#### RECORDED DATA

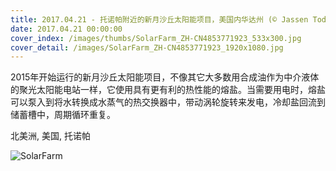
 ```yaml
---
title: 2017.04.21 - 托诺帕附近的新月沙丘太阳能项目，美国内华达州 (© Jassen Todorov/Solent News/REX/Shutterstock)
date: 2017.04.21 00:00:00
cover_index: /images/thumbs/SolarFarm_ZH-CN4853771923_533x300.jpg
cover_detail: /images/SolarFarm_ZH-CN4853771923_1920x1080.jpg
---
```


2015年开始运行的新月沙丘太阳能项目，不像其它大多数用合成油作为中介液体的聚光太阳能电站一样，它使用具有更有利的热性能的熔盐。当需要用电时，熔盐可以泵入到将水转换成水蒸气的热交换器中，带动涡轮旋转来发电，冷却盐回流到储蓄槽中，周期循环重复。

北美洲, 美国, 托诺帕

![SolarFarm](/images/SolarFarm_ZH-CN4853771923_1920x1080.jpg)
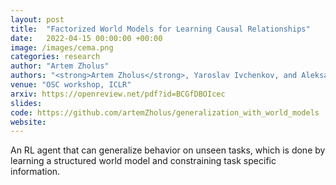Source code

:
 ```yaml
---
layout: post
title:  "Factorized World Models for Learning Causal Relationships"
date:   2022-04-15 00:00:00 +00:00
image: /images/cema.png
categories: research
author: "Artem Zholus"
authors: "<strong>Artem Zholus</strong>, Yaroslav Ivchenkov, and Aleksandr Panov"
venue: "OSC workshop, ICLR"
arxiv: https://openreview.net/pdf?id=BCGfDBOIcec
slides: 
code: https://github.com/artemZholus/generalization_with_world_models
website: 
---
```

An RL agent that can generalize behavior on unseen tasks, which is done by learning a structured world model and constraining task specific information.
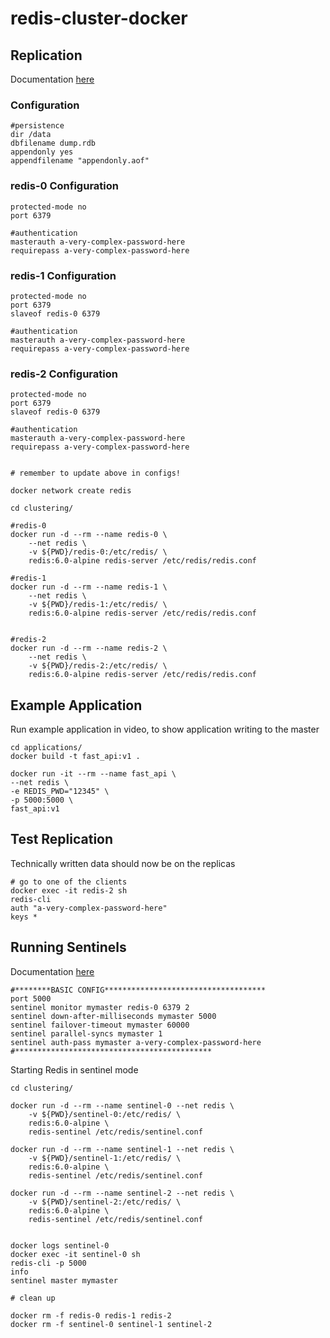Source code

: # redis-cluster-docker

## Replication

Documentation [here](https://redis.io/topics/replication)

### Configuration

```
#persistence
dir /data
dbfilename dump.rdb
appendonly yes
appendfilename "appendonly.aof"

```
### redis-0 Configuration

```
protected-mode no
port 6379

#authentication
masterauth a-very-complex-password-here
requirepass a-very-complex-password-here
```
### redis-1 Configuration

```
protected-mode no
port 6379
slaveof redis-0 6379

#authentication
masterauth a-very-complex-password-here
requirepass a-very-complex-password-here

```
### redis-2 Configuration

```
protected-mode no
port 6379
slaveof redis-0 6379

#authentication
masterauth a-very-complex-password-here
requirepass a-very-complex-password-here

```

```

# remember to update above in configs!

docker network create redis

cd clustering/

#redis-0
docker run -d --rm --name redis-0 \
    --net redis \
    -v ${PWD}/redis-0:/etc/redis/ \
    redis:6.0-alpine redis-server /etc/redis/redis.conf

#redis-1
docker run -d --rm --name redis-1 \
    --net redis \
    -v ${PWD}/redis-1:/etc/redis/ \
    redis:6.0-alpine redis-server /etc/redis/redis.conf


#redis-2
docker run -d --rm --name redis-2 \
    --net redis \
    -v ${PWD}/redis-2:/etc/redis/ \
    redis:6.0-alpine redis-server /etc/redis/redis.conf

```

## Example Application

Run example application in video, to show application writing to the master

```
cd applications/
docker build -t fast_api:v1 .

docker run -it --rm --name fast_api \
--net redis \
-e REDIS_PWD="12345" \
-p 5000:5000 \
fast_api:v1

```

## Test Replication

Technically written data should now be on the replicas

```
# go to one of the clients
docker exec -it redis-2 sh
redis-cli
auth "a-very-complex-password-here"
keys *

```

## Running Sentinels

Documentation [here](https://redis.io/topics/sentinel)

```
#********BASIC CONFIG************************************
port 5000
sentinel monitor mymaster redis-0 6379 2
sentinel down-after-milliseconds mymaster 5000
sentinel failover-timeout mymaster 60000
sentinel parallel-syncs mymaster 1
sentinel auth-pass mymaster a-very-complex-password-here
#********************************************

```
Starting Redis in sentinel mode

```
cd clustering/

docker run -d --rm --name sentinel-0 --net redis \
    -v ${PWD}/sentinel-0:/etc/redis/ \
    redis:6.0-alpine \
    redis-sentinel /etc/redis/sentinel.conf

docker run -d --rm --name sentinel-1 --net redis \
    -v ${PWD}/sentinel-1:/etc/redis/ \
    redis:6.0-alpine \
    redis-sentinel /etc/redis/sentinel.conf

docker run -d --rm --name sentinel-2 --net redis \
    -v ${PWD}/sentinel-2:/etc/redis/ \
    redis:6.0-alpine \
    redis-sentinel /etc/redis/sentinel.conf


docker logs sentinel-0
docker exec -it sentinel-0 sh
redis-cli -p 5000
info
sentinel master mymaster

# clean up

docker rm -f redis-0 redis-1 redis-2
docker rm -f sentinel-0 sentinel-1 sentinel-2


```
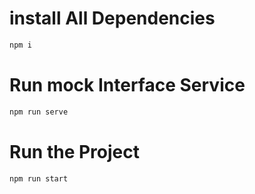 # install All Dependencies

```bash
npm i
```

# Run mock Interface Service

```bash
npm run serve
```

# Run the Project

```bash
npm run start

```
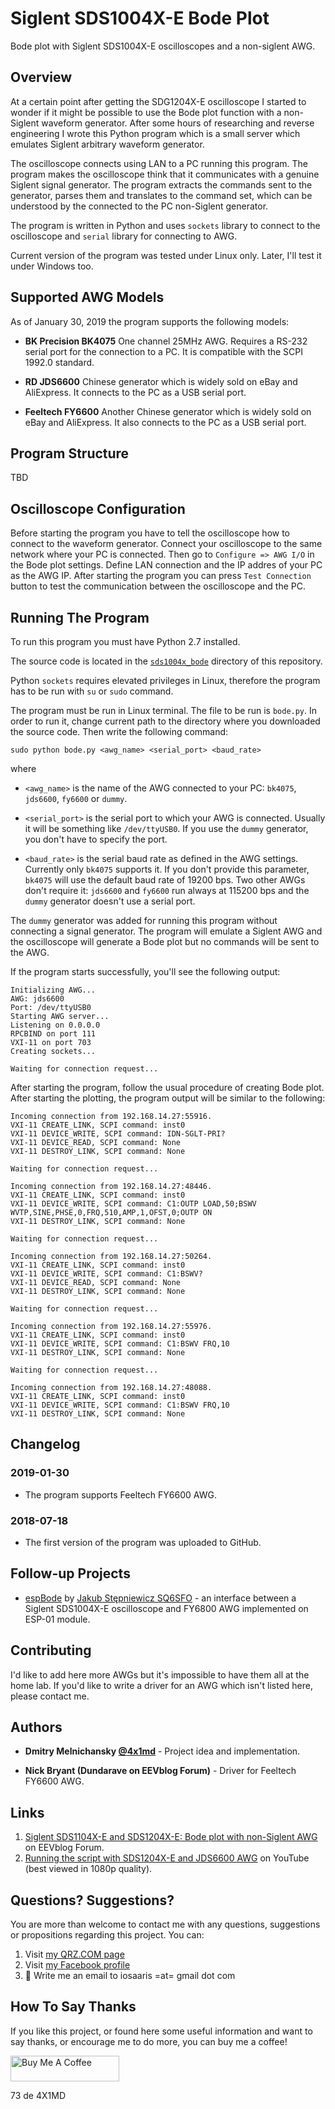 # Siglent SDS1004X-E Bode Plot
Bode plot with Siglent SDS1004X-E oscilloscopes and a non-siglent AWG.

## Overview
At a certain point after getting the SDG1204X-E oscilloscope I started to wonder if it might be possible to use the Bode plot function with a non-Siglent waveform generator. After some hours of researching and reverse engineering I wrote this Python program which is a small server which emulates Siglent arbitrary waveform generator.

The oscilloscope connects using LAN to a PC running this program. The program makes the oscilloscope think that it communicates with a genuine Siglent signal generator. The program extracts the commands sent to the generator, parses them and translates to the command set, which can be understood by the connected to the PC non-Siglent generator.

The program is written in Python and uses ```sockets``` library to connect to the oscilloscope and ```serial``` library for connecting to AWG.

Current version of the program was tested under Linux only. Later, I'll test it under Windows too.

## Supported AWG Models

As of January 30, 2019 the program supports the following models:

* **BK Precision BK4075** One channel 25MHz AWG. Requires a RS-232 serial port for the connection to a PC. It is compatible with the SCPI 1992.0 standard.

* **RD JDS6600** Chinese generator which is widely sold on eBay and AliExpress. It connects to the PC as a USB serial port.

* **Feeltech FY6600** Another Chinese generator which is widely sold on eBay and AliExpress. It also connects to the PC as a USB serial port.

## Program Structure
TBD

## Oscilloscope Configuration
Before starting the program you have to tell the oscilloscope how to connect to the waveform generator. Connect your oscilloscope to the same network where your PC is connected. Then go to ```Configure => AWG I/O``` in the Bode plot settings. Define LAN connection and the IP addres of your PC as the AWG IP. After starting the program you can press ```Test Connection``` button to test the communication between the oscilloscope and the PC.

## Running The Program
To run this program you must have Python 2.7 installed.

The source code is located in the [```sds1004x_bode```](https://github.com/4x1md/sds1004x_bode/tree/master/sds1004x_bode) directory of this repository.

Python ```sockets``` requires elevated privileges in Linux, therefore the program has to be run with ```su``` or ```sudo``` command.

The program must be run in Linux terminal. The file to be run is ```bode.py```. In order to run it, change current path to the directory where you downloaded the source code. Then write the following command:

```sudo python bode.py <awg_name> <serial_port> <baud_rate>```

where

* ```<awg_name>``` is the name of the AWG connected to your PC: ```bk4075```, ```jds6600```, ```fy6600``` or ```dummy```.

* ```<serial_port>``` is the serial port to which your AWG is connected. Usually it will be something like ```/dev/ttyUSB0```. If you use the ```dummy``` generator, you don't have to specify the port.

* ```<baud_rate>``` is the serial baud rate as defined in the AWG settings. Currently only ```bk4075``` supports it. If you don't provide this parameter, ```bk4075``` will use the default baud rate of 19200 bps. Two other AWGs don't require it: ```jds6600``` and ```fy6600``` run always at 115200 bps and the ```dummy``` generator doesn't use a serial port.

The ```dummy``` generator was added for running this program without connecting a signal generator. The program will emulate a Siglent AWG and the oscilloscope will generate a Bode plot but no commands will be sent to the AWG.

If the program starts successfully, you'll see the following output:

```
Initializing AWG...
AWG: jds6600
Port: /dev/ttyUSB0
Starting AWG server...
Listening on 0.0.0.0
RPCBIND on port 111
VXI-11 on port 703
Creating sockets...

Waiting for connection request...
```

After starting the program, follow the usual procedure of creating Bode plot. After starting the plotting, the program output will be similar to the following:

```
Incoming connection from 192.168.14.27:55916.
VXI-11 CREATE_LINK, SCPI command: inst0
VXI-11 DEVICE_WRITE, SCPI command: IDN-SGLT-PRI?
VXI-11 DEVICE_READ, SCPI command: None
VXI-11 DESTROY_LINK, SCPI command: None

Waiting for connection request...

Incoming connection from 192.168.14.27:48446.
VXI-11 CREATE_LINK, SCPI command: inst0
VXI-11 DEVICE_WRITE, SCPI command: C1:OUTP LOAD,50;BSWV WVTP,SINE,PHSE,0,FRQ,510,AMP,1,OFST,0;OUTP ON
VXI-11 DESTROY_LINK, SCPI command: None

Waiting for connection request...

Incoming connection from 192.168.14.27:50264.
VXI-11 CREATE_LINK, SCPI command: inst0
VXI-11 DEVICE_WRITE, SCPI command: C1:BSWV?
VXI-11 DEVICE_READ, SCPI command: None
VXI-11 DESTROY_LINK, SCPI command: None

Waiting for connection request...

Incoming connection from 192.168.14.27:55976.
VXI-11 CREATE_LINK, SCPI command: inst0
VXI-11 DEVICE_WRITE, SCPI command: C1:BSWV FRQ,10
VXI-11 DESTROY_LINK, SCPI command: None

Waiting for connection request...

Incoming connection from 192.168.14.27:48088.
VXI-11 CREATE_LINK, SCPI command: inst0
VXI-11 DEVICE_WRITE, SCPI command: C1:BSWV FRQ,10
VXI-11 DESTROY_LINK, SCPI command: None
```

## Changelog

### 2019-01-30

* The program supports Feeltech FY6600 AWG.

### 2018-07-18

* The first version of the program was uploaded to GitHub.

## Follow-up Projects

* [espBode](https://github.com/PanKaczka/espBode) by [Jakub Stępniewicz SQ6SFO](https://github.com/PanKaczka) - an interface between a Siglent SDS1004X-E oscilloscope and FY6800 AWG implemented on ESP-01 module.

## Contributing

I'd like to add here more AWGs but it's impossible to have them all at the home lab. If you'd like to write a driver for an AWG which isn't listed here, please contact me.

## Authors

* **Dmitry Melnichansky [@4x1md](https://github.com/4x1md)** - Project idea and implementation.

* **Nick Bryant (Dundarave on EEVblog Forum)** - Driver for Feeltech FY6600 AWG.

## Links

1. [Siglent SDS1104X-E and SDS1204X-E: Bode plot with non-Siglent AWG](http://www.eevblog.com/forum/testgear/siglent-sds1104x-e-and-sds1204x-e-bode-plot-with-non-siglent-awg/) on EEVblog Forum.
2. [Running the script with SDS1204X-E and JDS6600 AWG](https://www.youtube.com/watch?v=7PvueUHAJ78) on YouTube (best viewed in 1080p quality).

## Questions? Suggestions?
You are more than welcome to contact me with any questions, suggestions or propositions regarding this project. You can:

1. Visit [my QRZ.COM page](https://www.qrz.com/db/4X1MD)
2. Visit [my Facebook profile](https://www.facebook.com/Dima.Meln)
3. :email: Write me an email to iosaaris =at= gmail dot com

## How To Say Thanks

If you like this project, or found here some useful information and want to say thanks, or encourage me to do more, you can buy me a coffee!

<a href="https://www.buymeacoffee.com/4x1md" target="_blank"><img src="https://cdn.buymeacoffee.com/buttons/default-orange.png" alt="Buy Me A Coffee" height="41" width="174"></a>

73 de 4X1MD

########

| YOUR INSTRUCTIONS |
Set down precisely the lines above between the line holding "Current version of" and the line holding "## Oscilloscope Configuration", inclusive, and nothing beyond them.

| SOLVED PROBLEM |
Current version of the program was tested under Linux only. Later, I'll test it under Windows too.

## Supported AWG Models

As of January 30, 2019 the program supports the following models:

* **BK Precision BK4075** One channel 25MHz AWG. Requires a RS-232 serial port for the connection to a PC. It is compatible with the SCPI 1992.0 standard.

* **RD JDS6600** Chinese generator which is widely sold on eBay and AliExpress. It connects to the PC as a USB serial port.

* **Feeltech FY6600** Another Chinese generator which is widely sold on eBay and AliExpress. It also connects to the PC as a USB serial port.

## Program Structure
TBD

## Oscilloscope Configuration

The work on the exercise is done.